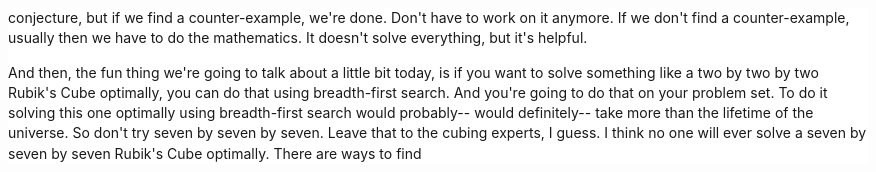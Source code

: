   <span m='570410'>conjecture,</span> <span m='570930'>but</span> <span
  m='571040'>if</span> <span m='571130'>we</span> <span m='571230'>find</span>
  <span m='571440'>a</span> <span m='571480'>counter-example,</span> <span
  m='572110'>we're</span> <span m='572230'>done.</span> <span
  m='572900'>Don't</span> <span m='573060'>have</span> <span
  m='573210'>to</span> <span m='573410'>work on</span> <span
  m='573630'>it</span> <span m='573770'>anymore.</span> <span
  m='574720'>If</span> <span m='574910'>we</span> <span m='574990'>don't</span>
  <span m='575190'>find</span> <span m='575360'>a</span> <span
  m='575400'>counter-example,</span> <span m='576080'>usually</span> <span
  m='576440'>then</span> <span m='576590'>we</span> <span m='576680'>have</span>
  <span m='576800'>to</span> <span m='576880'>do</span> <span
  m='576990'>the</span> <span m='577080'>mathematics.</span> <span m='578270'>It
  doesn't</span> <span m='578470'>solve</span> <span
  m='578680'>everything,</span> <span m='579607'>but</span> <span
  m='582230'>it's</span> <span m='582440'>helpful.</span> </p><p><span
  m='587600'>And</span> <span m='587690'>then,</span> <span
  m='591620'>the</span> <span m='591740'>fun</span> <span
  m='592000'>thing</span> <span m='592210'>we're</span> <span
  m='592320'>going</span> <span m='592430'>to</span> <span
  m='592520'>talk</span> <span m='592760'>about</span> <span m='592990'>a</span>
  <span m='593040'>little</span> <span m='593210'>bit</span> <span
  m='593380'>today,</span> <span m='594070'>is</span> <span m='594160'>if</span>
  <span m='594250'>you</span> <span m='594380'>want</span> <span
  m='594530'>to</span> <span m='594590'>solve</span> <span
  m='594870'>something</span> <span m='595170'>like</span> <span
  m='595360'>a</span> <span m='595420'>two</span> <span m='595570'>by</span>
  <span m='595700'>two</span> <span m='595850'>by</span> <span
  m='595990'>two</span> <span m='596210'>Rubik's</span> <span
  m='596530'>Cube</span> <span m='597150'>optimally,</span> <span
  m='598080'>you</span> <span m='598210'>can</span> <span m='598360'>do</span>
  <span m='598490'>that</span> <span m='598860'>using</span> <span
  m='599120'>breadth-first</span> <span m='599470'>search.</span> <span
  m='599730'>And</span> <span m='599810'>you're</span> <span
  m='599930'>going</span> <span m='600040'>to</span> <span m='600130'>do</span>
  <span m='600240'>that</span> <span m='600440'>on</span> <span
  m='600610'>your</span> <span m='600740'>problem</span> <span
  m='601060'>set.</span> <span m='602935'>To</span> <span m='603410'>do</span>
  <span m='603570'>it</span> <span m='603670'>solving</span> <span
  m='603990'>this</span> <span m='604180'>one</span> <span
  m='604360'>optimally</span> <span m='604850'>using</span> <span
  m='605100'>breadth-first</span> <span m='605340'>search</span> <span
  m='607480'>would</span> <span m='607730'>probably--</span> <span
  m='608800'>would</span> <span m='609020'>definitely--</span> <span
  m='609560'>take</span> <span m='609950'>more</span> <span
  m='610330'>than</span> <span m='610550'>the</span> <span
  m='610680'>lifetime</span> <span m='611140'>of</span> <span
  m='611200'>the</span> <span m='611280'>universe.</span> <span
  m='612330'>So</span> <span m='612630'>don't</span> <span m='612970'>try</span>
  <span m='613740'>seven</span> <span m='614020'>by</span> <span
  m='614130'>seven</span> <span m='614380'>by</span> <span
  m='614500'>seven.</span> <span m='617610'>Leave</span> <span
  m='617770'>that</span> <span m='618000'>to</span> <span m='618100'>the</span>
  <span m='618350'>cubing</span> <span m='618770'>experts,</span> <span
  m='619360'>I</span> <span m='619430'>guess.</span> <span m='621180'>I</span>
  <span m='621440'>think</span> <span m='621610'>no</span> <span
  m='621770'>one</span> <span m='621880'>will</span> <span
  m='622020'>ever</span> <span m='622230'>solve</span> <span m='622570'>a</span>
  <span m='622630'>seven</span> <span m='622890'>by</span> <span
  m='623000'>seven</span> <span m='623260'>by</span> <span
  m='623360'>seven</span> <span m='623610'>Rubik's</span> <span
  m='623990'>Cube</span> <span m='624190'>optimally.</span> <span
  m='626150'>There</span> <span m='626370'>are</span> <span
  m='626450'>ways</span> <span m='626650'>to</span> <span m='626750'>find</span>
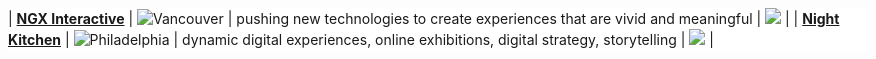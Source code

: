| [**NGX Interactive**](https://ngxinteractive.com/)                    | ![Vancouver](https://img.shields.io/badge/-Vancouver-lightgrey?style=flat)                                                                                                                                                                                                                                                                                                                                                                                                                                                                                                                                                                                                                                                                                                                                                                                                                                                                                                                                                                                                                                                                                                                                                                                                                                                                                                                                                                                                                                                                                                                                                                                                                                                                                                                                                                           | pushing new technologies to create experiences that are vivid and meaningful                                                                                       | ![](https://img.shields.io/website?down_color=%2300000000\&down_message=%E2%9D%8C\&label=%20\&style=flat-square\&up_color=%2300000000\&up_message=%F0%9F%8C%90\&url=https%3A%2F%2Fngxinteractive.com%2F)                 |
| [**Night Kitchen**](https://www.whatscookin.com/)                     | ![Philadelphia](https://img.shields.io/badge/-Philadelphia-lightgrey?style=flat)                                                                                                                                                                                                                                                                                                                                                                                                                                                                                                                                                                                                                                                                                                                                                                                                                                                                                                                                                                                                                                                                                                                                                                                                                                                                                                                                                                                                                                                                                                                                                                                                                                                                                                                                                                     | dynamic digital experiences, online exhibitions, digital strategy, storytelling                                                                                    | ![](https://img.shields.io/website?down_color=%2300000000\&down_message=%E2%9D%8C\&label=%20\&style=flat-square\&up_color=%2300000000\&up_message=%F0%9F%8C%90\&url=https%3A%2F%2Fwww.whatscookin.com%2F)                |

§ Requirement: Each line containing "find" belongs in the answer; pick these out of the material and copy them.

§ Reply:
  m='571040'>if</span> <span m='571130'>we</span> <span m='571230'>find</span>
  <span m='575190'>find</span> <span m='575360'>a</span> <span
  m='626450'>ways</span> <span m='626650'>to</span> <span m='626750'>find</span>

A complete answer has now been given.